Michael Dalton (born 1955) is a gambling author, publisher and founder of the Blackjack Review Network. He is best known for his Encyclopedia of Casino Twenty-One (formerly titled Blackjack: A Professional Reference) and Blackjack Review Magazine, which was published from 1992 through 1998.

Dalton became interested in blackjack and advantage play while working for NASA in the 1980s. After receiving his master's degree in Space Technology in 1985, Dalton found card counting to be an exciting diversion. Dalton's passion for blackjack (and now poker) prompted him to create and maintain a blackjack and poker website providing free access to his Encyclopedia of Casino Twenty-One and public blackjack and poker forums.

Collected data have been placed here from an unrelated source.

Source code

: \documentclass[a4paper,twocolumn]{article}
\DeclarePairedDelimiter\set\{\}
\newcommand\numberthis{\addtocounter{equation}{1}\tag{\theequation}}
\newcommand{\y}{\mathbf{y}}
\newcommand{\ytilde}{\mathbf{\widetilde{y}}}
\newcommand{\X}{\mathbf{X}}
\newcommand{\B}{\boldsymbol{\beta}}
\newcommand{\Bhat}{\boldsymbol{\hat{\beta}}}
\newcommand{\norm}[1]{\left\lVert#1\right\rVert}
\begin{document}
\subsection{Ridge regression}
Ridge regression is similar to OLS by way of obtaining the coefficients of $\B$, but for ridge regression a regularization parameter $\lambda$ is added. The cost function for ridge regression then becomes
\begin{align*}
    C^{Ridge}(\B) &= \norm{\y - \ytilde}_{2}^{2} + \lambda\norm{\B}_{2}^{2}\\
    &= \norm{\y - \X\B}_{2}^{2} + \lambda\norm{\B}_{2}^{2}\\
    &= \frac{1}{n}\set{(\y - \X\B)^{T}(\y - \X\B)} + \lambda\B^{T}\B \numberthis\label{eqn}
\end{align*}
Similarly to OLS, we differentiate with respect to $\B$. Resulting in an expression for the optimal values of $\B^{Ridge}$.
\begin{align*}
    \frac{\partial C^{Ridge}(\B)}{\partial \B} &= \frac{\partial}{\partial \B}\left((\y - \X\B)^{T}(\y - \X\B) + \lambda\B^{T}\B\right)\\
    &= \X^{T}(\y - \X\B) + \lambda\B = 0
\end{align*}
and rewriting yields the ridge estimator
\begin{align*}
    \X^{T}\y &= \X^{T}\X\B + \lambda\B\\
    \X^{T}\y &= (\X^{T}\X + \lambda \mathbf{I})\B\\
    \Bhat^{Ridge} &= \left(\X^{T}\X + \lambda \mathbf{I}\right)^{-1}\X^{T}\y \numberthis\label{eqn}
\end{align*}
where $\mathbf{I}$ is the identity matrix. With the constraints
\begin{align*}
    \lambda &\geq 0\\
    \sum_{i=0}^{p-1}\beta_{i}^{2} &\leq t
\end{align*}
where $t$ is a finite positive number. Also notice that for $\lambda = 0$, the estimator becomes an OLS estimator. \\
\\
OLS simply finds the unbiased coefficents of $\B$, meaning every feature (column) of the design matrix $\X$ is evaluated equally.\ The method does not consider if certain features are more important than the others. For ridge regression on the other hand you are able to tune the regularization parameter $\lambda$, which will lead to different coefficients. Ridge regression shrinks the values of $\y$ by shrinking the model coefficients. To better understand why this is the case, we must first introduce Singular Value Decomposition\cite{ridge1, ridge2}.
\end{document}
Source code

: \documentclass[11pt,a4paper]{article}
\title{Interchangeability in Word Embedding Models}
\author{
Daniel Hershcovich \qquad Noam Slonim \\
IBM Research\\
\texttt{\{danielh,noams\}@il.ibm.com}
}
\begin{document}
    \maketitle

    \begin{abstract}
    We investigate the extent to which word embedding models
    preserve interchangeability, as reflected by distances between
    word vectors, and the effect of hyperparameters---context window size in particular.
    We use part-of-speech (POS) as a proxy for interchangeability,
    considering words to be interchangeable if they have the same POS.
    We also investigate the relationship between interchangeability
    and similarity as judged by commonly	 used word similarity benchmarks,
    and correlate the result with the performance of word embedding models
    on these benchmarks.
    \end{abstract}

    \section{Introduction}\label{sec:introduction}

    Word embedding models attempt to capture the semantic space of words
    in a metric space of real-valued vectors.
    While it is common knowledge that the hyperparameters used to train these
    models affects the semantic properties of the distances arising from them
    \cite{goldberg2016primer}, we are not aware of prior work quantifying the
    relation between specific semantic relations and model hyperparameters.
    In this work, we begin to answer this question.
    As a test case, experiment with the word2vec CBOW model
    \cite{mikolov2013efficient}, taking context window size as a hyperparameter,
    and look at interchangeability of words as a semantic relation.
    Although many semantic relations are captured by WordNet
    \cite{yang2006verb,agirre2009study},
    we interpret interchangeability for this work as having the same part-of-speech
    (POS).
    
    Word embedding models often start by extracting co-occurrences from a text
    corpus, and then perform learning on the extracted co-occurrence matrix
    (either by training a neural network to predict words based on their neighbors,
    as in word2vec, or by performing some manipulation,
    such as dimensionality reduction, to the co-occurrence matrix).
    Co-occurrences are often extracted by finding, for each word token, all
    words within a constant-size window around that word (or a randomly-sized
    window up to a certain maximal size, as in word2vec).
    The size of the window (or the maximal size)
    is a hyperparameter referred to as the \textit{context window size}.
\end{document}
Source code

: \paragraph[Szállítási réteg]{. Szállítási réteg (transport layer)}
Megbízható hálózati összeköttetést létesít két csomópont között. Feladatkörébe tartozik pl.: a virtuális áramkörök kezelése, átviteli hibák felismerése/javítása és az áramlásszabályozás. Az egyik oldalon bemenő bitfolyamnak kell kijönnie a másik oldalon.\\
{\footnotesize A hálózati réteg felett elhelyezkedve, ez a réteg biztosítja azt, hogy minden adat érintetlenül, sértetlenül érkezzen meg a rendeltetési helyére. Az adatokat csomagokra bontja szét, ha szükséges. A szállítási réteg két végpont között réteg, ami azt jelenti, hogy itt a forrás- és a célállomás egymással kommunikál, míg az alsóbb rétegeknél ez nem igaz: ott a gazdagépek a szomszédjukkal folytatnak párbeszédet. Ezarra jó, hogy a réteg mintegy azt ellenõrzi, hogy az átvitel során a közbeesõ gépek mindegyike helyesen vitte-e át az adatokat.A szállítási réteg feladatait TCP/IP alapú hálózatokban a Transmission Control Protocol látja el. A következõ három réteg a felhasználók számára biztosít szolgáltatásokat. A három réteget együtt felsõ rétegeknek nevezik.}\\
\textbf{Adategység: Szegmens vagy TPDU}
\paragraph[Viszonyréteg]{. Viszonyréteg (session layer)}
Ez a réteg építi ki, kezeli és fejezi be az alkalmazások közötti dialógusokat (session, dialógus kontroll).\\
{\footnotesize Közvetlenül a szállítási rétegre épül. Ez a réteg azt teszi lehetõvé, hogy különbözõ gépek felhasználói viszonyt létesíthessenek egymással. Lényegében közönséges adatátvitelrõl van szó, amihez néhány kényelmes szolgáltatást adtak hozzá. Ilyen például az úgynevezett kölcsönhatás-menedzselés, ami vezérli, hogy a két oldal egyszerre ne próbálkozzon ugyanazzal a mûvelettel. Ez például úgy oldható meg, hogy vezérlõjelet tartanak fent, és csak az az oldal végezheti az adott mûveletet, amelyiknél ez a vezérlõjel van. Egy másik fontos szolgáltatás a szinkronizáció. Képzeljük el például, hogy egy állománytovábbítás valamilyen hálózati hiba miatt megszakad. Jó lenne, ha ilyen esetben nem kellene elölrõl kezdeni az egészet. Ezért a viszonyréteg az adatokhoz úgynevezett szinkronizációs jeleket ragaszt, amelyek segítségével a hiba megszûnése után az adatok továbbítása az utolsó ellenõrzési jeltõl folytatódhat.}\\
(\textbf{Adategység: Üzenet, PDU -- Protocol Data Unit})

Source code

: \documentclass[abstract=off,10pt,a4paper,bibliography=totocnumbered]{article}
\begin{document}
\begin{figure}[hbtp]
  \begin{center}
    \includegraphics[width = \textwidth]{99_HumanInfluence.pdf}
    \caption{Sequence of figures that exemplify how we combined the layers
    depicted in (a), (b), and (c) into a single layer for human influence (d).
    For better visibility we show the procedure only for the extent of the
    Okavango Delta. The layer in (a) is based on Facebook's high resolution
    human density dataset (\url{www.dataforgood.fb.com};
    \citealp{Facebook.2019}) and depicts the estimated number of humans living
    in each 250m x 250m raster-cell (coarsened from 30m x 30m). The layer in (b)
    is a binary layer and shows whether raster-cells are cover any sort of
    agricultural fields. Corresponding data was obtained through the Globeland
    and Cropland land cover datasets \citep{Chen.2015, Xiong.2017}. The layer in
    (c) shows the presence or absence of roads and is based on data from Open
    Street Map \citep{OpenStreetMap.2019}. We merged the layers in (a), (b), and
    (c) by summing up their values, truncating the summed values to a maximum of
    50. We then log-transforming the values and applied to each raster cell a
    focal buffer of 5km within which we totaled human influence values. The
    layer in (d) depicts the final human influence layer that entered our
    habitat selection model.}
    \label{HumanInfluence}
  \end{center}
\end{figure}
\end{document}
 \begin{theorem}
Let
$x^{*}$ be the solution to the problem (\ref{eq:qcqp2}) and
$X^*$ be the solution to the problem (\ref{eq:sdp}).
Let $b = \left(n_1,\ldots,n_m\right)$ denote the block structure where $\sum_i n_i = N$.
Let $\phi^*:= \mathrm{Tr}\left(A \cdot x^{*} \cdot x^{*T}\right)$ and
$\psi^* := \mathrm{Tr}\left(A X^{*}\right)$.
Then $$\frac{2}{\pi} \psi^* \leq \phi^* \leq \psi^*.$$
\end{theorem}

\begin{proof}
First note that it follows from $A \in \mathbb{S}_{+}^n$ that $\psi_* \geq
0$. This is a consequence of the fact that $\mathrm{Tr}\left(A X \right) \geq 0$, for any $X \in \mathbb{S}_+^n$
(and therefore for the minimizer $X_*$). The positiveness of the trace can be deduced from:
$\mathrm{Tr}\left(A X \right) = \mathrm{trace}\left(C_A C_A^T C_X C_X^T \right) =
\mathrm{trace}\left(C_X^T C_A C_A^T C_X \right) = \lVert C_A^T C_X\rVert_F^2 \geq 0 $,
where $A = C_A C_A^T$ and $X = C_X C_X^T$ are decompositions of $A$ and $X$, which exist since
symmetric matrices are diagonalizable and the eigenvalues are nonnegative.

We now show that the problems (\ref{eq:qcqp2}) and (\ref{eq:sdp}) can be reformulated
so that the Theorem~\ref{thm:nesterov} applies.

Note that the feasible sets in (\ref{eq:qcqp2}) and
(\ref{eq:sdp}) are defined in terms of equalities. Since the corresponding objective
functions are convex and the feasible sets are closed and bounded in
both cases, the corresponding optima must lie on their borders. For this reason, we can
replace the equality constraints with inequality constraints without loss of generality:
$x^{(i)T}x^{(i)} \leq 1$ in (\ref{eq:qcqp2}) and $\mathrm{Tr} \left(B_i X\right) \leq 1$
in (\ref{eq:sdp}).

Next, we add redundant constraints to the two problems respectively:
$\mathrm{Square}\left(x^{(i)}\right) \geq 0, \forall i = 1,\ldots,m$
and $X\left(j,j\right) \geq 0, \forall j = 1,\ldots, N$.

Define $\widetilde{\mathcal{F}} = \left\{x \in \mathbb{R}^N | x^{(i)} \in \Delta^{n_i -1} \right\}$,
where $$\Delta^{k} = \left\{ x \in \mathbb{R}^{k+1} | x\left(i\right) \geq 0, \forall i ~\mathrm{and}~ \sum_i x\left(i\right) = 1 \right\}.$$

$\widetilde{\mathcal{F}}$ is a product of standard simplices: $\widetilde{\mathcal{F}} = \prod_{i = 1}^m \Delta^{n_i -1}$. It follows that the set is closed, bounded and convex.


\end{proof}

In 2004, Dalton published the controversial book Blackjack Ace Prediction by David McDowell. This book received initial praise from the leading blackjack authorities until Arnold Snyder's analysis in 2005 indicated some technical problems with the strategy.

Dalton is a recipient of the NASA Exceptional Achievement Medal and a graduate of Florida Institute of Technology. He resides in Merritt Island, Florida and is married. He also enjoys playing the great highland bagpipes and performing with the City of Melbourne Pipes and Drums and the Space Coast Highlanders. Dalton has a 2nd degree black belt in Tae Kwon Do and retired in 2009 after 31 years with the National Aeronautics and Space Administration.